**Records shown**:
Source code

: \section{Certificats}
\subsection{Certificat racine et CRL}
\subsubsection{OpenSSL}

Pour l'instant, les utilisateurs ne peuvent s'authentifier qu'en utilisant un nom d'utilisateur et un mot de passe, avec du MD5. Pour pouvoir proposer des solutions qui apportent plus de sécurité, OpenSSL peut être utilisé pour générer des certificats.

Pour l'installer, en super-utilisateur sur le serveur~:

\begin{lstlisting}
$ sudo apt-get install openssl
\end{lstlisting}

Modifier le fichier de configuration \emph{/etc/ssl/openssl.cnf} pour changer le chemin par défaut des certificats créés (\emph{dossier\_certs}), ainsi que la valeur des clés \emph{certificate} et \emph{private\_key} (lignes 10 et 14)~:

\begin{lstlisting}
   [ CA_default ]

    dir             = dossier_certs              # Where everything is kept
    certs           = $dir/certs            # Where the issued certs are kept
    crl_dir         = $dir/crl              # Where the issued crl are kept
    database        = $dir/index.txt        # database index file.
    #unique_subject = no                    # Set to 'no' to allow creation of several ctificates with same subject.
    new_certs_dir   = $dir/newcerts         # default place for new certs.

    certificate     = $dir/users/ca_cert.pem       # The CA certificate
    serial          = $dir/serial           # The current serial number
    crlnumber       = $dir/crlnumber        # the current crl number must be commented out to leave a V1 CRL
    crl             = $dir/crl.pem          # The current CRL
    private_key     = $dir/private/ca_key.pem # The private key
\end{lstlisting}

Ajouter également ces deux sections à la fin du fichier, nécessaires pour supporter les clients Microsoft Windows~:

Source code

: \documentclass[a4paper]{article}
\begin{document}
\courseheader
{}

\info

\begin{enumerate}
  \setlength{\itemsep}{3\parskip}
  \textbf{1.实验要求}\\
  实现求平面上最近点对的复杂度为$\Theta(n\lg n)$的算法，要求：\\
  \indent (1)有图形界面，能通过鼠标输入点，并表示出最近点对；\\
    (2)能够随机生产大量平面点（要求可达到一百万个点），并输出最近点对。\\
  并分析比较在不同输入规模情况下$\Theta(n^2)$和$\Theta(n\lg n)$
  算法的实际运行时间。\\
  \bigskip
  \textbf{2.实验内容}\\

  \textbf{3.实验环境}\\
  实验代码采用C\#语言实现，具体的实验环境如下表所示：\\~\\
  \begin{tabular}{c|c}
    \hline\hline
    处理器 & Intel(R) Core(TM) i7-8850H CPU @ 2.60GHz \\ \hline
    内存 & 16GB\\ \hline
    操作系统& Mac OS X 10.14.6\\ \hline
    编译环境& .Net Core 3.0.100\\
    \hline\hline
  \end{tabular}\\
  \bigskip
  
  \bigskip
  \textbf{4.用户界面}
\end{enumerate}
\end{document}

**Exercise aim**: Beginning with the line that holds "编译环境& .Net Core 3.0.100\\" and ending with the last line of the data, copy each line exactly and add nothing.

**Result**:
    编译环境& .Net Core 3.0.100\\
    \hline\hline
  \end{tabular}\\
  \bigskip
  
  \bigskip
  \textbf{4.用户界面}
\end{enumerate}
\end{document}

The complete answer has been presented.